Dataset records
"""

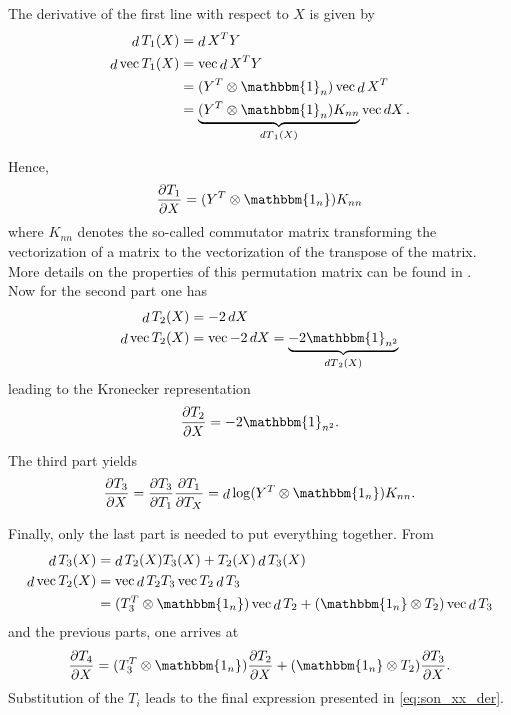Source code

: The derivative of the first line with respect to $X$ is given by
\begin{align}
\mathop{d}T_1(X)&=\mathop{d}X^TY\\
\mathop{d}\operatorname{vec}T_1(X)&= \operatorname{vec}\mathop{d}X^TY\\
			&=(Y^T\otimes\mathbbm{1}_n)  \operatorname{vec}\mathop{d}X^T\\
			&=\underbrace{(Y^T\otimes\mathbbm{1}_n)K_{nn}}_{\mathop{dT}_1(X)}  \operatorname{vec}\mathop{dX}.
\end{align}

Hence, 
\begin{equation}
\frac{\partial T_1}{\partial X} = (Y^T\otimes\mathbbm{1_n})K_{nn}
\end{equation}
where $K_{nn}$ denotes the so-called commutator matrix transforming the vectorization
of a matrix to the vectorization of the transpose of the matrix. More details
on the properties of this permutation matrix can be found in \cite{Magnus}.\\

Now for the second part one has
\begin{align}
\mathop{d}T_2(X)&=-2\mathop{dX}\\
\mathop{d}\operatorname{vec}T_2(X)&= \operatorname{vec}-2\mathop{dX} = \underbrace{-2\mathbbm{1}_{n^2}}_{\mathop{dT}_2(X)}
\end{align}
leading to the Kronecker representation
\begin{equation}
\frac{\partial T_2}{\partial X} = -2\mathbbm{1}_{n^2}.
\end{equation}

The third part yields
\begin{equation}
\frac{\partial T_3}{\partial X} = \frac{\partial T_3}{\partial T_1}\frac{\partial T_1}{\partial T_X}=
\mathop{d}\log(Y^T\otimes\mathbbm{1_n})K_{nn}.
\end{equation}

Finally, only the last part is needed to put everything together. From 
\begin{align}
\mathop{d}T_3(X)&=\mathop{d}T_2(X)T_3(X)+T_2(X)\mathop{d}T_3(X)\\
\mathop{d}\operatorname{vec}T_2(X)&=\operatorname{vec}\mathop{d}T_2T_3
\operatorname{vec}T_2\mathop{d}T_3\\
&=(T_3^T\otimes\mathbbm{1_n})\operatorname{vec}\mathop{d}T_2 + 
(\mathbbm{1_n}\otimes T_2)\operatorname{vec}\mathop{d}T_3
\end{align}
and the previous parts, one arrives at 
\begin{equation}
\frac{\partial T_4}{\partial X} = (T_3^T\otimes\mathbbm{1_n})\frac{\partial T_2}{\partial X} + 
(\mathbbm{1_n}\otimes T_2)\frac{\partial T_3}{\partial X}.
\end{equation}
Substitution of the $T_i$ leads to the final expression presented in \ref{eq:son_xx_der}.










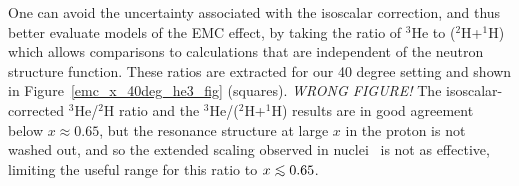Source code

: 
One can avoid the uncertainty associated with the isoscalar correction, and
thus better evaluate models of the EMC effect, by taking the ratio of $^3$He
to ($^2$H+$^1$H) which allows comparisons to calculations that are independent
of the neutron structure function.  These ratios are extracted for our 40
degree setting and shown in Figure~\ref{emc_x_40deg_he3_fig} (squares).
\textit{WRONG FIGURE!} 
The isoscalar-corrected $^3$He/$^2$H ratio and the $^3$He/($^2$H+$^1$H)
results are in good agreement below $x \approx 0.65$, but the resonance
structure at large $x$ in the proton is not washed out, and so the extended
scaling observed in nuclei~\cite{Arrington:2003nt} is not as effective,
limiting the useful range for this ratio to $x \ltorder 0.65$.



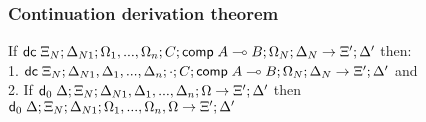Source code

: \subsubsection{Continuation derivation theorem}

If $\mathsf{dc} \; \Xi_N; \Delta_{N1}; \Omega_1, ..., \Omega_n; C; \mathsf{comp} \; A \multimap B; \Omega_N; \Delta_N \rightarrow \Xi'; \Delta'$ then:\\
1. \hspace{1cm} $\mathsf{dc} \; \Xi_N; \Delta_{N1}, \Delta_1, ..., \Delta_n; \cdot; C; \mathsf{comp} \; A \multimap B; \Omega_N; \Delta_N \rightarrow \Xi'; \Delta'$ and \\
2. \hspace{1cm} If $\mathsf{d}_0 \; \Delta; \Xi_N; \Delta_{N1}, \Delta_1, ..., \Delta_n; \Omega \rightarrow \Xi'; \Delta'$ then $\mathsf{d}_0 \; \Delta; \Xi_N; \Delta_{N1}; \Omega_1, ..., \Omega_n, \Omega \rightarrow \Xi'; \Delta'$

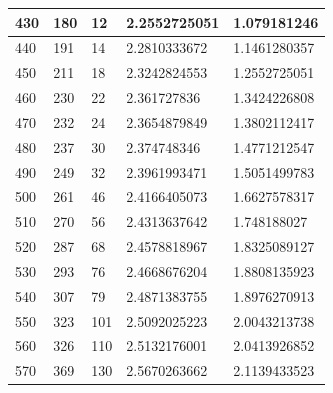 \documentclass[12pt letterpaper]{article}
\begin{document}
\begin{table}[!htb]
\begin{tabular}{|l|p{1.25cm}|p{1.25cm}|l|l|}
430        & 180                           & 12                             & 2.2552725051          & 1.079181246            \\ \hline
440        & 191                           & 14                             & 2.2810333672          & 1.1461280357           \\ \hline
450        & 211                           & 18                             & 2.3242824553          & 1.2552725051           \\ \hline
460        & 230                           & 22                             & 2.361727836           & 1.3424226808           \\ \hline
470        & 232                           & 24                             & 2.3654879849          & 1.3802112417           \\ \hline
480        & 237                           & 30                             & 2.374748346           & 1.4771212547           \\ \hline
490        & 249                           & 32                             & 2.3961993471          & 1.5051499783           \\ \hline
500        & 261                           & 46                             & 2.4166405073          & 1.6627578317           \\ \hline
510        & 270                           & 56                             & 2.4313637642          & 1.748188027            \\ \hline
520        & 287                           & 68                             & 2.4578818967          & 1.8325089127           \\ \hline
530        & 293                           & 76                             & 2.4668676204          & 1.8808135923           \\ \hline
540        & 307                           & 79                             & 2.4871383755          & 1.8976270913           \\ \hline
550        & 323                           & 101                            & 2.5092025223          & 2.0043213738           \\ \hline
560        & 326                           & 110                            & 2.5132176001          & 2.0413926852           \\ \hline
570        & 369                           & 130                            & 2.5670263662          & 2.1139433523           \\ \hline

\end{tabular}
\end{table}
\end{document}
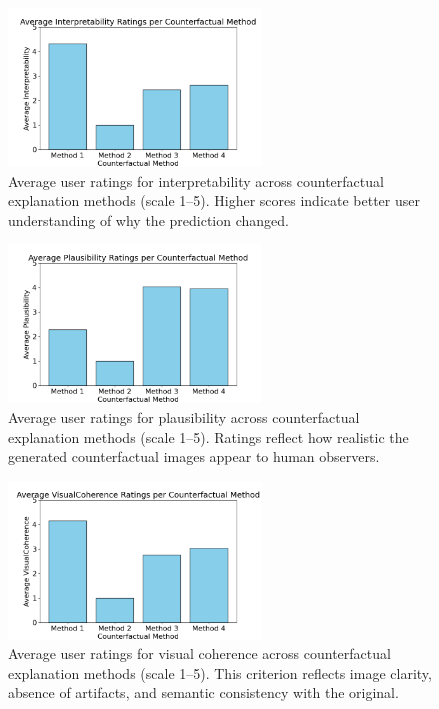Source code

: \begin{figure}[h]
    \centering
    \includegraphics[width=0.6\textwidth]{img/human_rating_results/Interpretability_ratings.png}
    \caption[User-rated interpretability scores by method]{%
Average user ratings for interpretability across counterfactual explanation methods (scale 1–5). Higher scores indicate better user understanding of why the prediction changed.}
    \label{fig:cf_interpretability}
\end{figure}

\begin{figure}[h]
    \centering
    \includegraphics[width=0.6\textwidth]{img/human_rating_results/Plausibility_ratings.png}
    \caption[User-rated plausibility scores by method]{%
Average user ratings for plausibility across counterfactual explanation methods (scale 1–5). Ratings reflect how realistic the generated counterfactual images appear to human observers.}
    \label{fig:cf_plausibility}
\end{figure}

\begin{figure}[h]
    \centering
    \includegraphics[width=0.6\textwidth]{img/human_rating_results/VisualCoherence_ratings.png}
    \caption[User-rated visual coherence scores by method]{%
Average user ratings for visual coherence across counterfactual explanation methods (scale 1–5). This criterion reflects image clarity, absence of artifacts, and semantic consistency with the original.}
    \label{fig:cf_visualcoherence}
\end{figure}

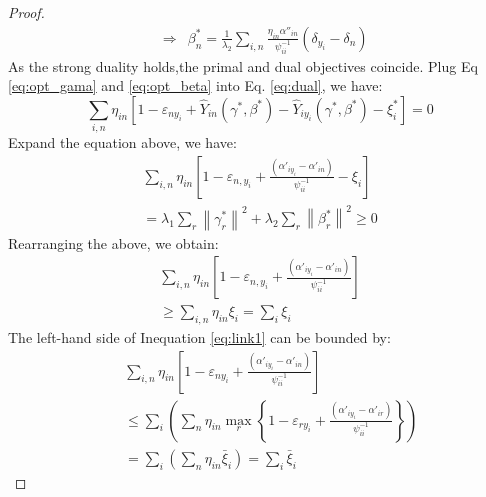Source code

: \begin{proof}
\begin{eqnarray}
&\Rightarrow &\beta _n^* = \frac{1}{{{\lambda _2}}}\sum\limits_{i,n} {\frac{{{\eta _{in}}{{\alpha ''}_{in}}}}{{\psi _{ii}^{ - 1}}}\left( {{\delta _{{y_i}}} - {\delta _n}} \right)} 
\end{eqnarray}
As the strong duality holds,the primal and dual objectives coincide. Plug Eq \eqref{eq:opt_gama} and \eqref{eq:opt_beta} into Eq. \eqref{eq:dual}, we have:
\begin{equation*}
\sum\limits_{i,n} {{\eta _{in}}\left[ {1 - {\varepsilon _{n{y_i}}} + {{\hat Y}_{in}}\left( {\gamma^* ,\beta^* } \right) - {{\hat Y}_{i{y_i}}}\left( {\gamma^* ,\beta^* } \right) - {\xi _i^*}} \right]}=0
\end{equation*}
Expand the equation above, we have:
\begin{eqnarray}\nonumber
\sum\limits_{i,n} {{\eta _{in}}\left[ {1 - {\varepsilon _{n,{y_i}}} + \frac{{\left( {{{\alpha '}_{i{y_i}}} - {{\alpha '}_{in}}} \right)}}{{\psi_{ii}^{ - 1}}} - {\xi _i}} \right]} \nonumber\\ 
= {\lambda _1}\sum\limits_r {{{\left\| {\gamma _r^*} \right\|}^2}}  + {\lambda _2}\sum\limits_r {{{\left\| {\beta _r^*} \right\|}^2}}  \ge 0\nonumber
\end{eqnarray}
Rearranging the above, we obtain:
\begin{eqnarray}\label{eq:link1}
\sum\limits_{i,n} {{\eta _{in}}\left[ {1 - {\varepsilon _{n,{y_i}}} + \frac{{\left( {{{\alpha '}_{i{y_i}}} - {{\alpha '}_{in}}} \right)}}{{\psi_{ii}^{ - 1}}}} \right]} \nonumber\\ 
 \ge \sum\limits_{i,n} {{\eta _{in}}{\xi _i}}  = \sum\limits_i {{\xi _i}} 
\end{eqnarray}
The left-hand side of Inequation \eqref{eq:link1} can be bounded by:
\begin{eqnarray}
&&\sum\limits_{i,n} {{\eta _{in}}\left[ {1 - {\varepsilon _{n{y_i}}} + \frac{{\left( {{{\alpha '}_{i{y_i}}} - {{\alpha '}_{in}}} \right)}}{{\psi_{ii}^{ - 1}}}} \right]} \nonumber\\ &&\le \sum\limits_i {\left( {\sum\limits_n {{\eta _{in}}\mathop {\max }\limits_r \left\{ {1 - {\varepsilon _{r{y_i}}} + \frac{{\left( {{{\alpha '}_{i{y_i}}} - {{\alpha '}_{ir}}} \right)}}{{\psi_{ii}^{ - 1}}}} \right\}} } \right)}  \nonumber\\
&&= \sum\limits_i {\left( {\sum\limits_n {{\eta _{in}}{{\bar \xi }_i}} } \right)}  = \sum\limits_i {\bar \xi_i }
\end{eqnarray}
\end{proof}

"""

# EXERCISE AIM
The answer must be every line of the records that contains the word "varepsilon".

# RESPONSE AREA
\sum\limits_{i,n} {{\eta _{in}}\left[ {1 - {\varepsilon _{n{y_i}}} + {{\hat Y}_{in}}\left( {\gamma^* ,\beta^* } \right) - {{\hat Y}_{i{y_i}}}\left( {\gamma^* ,\beta^* } \right) - {\xi _i^*}} \right]}=0
\sum\limits_{i,n} {{\eta _{in}}\left[ {1 - {\varepsilon _{n,{y_i}}} + \frac{{\left( {{{\alpha '}_{i{y_i}}} - {{\alpha '}_{in}}} \right)}}{{\psi_{ii}^{ - 1}}} - {\xi _i}} \right]} \nonumber\\ 
\sum\limits_{i,n} {{\eta _{in}}\left[ {1 - {\varepsilon _{n,{y_i}}} + \frac{{\left( {{{\alpha '}_{i{y_i}}} - {{\alpha '}_{in}}} \right)}}{{\psi_{ii}^{ - 1}}}} \right]} \nonumber\\ 
&&\sum\limits_{i,n} {{\eta _{in}}\left[ {1 - {\varepsilon _{n{y_i}}} + \frac{{\left( {{{\alpha '}_{i{y_i}}} - {{\alpha '}_{in}}} \right)}}{{\psi_{ii}^{ - 1}}}} \right]} \nonumber\\ &&\le \sum\limits_i {\left( {\sum\limits_n {{\eta _{in}}\mathop {\max }\limits_r \left\{ {1 - {\varepsilon _{r{y_i}}} + \frac{{\left( {{{\alpha '}_{i{y_i}}} - {{\alpha '}_{ir}}} \right)}}{{\psi_{ii}^{ - 1}}}} \right\}} } \right)}  \nonumber\\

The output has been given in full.